After mating, each female parasitized a total of five host larvae within three days. Host larvae were immediately examined after removing the female to determine the number of eggs laid. After 10 days, we examined developing offspring daily; emerging wasps were sexed and counted. Ploidy levels of male offspring were determined using flow cytometry: individual wasp heads were homogenized in Galbraith buffer (21 mM MgCl2, 30 mM trisodium citrate dihydrate, 20 mM MOPS, 0.1% Triton X-100, 1 mg/l RNase [28]), filtered (40 μm), stained for 10 min with 15 μl propidium iodide (1.25 mg/ml) and loaded on a Coulter Epics XL-MCL flow cytometer (Beckman Coulter, Miami, FL, USA).
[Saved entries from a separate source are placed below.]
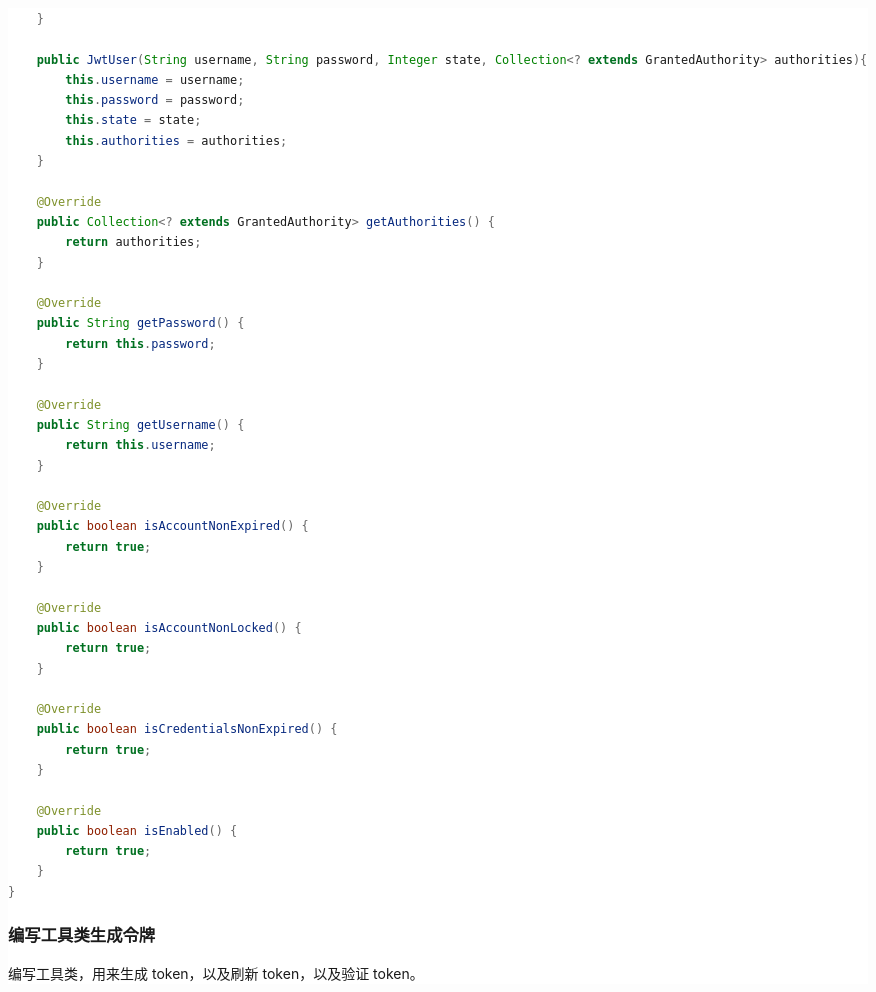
 ```java
    }

    public JwtUser(String username, String password, Integer state, Collection<? extends GrantedAuthority> authorities){
        this.username = username;
        this.password = password;
        this.state = state;
        this.authorities = authorities;
    }

    @Override
    public Collection<? extends GrantedAuthority> getAuthorities() {
        return authorities;
    }

    @Override
    public String getPassword() {
        return this.password;
    }

    @Override
    public String getUsername() {
        return this.username;
    }

    @Override
    public boolean isAccountNonExpired() {
        return true;
    }

    @Override
    public boolean isAccountNonLocked() {
        return true;
    }

    @Override
    public boolean isCredentialsNonExpired() {
        return true;
    }

    @Override
    public boolean isEnabled() {
        return true;
    }
}
```

### 编写工具类生成令牌

编写工具类，用来生成 token，以及刷新 token，以及验证 token。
We used an excitation wave length of 488 nm and a band pass filter of 585 nm to detect propidium iodide fluorescence. Samples were measured in an FSlog/FL2-log and FSlog/FL3-log gated region until 2500–3000 counts had been achieved, using Expo 32 ADC XL 4 Color (Beckman Coulter, USA). A threshold was applied to exclude very small debris. Known diploids (females) and haploids (males produced by virgin mothers) provided the reference histograms (Figure 4) used for assigning ploidy level to the male offspring produced. Males for which we could not determine ploidy level (Table 1), e.g. because either no definite haploid peak appeared or because the absence of a haploid peak could not be verified, were used only in the analysis of offspring survival.

Figure 4
figure 4

Flow cytometry reference histograms. Since DNA duplication is common in Hymenoptera, a haploid individual (right side) is recognized by the presence of a haploid peak, in addition to diploid and tetraploid peaks. A diploid individual is defined by the absence of a haploid peak, while at the same time, diploid and tetraploid peaks are present (left side).

Generalized linear models (GLMs, [29]) were fitted to the data, unless stated otherwise, using statistical procedures in “R 2.15.2” [30], with package “car” [31]. For analysing the proportions of fertilized eggs developing as diploid males, we used the “cbind” command to account for the different numbers of offspring produced by each female. The error distribution in this test was quasibinomial, with a logit link function. Female fecundity and offspring mortality were analysed with quasipoisson error distributions and log link functions.

Our results show that female choice can reduce the probability of a matched mating to approximately 1/4 of what was to be expected at random mating in our experiment. This calculation is based on those 18 couples for which we could define the matching status with their randomly assigned partners (Table 1): 0.4 of these matings had been matched. Among females that had an “accepted” mating, only a proportion of 0.1 was matched.